Me – “I love you most.”

Tye – “No, I love you more than that.  And I will love you more until you’re a

zombie.  But that’s not right now.  That’ll be a long time away.”

Driving my kids to school a couple of weeks ago, the traffic backed up beyond the point where the road curved over the horizon. I knew we’d be late. Trying to prevent a crappy mood, I inhaled deeply and thought to myself, “This, too, shall pass.”

That same morning, my husband rushed around the kitchen, scowling. Nothing could be said or done to help him. When I tried, I became part of the problem. He needed space to be alone in his grumpiness – time to get over himself. Knowing that he was going to be leaving town the next day, I desperately wanted him to be in a difference emotional place, but that wasn’t for me to make happen. All I could do was remove myself from his circle of crankiness and think, “This, too, shall pass.”

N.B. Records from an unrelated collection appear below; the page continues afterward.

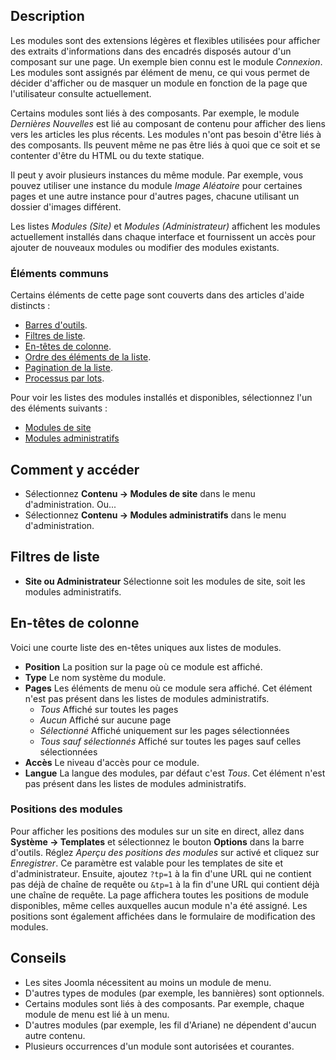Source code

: <!-- Filename: Help4.x:Modules / Display title: Modules -->

## Description

Les modules sont des extensions légères et flexibles utilisées pour afficher des extraits d'informations dans des encadrés disposés autour d'un composant sur une page. Un exemple bien connu est le module *Connexion*. Les modules sont assignés par élément de menu, ce qui vous permet de décider d'afficher ou de masquer un module en fonction de la page que l'utilisateur consulte actuellement.

Certains modules sont liés à des composants. Par exemple, le module *Dernières Nouvelles* est lié au composant de contenu pour afficher des liens vers les articles les plus récents. Les modules n'ont pas besoin d'être liés à des composants. Ils peuvent même ne pas être liés à quoi que ce soit et se contenter d'être du HTML ou du texte statique.

Il peut y avoir plusieurs instances du même module. Par exemple, vous pouvez utiliser une instance du module *Image Aléatoire* pour certaines pages et une autre instance pour d'autres pages, chacune utilisant un dossier d'images différent.

Les listes *Modules (Site)* et *Modules (Administrateur)* affichent les modules actuellement installés dans chaque interface et fournissent un accès pour ajouter de nouveaux modules ou modifier des modules existants.

### Éléments communs

Certains éléments de cette page sont couverts dans des articles d'aide distincts :

* [Barres d'outils](jdocmanual?article=help/common-elements/toolbars).
* [Filtres de liste](jdocmanual?article=help/common-elements/list-filters).
* [En-têtes de colonne](jdocmanual?article=help/common-elements/list-column-headers).
* [Ordre des éléments de la liste](jdocmanual?article=help/common-elements/list-ordering).
* [Pagination de la liste](jdocmanual?article=help/common-elements/list-pagination).
* [Processus par lots](jdocmanual?article=help/common-elements/list-batch-process).

Pour voir les listes des modules installés et disponibles, sélectionnez l'un des éléments suivants :

* [Modules de site](jdocmanual?article=help/modules-site/site-modules-site)
* [Modules administratifs](jdocmanual?article=help/modules-admin/admin-modules-administrator)

## Comment y accéder

- Sélectionnez **Contenu → Modules de site** dans le menu d'administration. Ou...
- Sélectionnez **Contenu → Modules administratifs** dans le menu d'administration.

## Filtres de liste

* **Site ou Administrateur** Sélectionne soit les modules de site, soit les modules administratifs.

## En-têtes de colonne

Voici une courte liste des en-têtes uniques aux listes de modules.

- **Position** La position sur la page où ce module est affiché.
- **Type** Le nom système du module.
- **Pages** Les éléments de menu où ce module sera affiché. Cet élément n'est pas présent dans les listes de modules administratifs.
  - *Tous* Affiché sur toutes les pages
  - *Aucun* Affiché sur aucune page
  - *Sélectionné* Affiché uniquement sur les pages sélectionnées
  - *Tous sauf sélectionnés* Affiché sur toutes les pages sauf celles sélectionnées
- **Accès** Le niveau d'accès pour ce module.
- **Langue** La langue des modules, par défaut c'est *Tous*. Cet élément n'est pas présent dans les listes de modules administratifs.

### Positions des modules

Pour afficher les positions des modules sur un site en direct, allez dans **Système → Templates** et sélectionnez le bouton **Options** dans la barre d'outils. Réglez *Aperçu des positions des modules* sur activé et cliquez sur *Enregistrer*. Ce paramètre est valable pour les templates de site et d'administrateur. Ensuite, ajoutez `?tp=1` à la fin d'une URL qui ne contient pas déjà de chaîne de requête ou `&tp=1` à la fin d'une URL qui contient déjà une chaîne de requête. La page affichera toutes les positions de module disponibles, même celles auxquelles aucun module n'a été assigné. Les positions sont également affichées dans le formulaire de modification des modules.

## Conseils

- Les sites Joomla nécessitent au moins un module de menu.
- D'autres types de modules (par exemple, les bannières) sont optionnels.
- Certains modules sont liés à des composants. Par exemple, chaque module de menu est lié à un menu.
- D'autres modules (par exemple, les fil d'Ariane) ne dépendent d'aucun autre contenu.
- Plusieurs occurrences d'un module sont autorisées et courantes.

In April of this year, my sister and her boyfriend of 5 years broke up. It was one of those really strange breakups where you don’t really quite know what went wrong. It just did. I cannot count the number of times I wanted to hold her while she cried on the phone. I could offer no words of wisdom, no solace, no appropriate comfort. All I could do was tell her I loved her and say, “This, too, shall pass.”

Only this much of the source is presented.